The last decade has witnessed a growing interest in video salient object detection (VSOD). However, the research community long-term lacked a well-established VSOD dataset representative of real dynamic scenes with high-quality annotations. To address this issue, we elaborately collected a visual-attention-consistent Densely Annotated VSOD (DAVSOD) dataset, which contains 226 videos with 23,938 frames that cover diverse realistic-scenes, objects, instances and motions. With corresponding real human eye-fixation data, we obtain precise ground-truths. This is the first work that explicitly emphasizes the challenge of saliency shift, i.e., the video salient object(s) may dynamically change. To further contribute the community a complete benchmark, we systematically assess 17 representative VSOD algorithms over seven existing VSOD datasets and our DAVSOD with totally ~84K frames (largest-scale). Utilizing three famous metrics, we then present a comprehensive and insightful performance analysis. Furthermore, we propose a baseline model. It is equipped with a saliencyshift-aware convLSTM, which can efficiently capture video saliency dynamics through learning human attention-shift behavior.
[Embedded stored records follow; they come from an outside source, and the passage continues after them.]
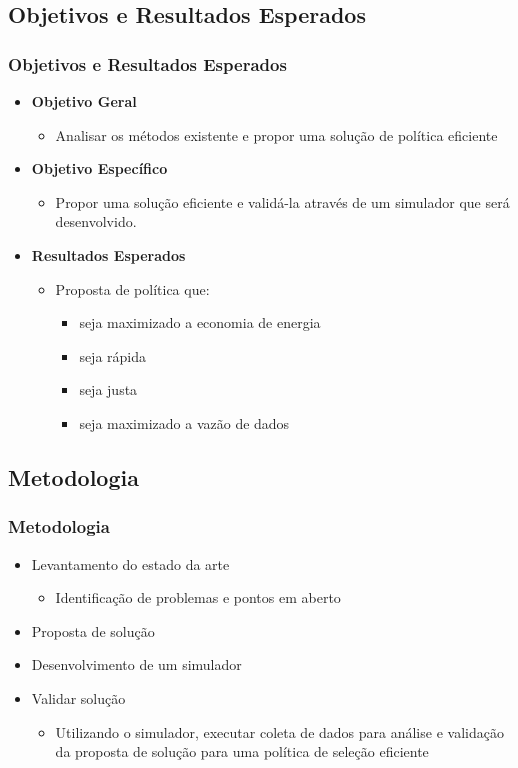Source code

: \documentclass{beamer}
\begin{document}
\subsection{Objetivos e Resultados Esperados}
\begin{frame}
    \frametitle{Objetivos e Resultados Esperados}
    \begin{itemize}
      \item \textbf{Objetivo Geral}
        \begin{itemize}
          \item Analisar os métodos existente e propor uma solução de política
          eficiente
        \end{itemize}
      \item \textbf{Objetivo Específico}
        \begin{itemize}
          \item Propor uma solução eficiente e validá-la através de um simulador
          que será desenvolvido.
        \end{itemize}
      \item \textbf{Resultados Esperados}
        \begin{itemize}
          \item Proposta de política que:
            \begin{itemize}
              \item seja maximizado a economia de energia
              \item seja rápida
              \item seja justa
              \item seja maximizado a vazão de dados
            \end{itemize}
        \end{itemize}
    \end{itemize}
\end{frame}


\subsection{Metodologia}
\begin{frame}
    \frametitle{Metodologia}
    \begin{itemize}
    \pause \item Levantamento do estado da arte
        \begin{itemize}
            \item Identificação de problemas e pontos em aberto
        \end{itemize}
    \pause \item Proposta de solução
    \pause \item Desenvolvimento de um simulador
    \pause \item Validar solução
        \begin{itemize}
            \item Utilizando o simulador, executar coleta de dados para análise
                e validação da proposta de solução para uma política de seleção
        eficiente
        \end{itemize}
    \end{itemize}
\end{frame}
\end{document}
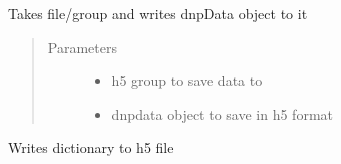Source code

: \documentclass[letterpaper,10pt,english]{sphinxmanual}
\begin{document}
\begin{fulllineitems}
\label{\detokenize{dnpImport:dnpLab.dnpImport.h5.write_dnpdata}}
Takes file/group and writes dnpData object to it
\begin{quote}\begin{description}
\item[{Parameters}] \leavevmode\begin{itemize}
\item {} 
 \sphinxhyphen{}\sphinxhyphen{} h5 group to save data to

\item {} 
 \sphinxhyphen{}\sphinxhyphen{} dnpdata object to save in h5 format

\end{itemize}

\end{description}\end{quote}

\end{fulllineitems}


\begin{fulllineitems}
\label{\detokenize{dnpImport:dnpLab.dnpImport.h5.write_dict}}
Writes dictionary to h5 file

\end{fulllineitems}

\end{document}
Extensive experiments1 open up promising future directions for model development and comparison.

Notion of saliency shift

The saliency shift is not just represented as a binary signal, w.r.t., whether it happens in a certain frame. Since we focus on an object-level task, we change the saliency values of different objects according to the shift of human attention. The rich annotations, including saliency shift, object-/instance-level ground-truths (GT), salient object numbers, scene/object categories, and camera/object motions, provide a solid foundation for VSOD task and benefit a wide range of potential applications.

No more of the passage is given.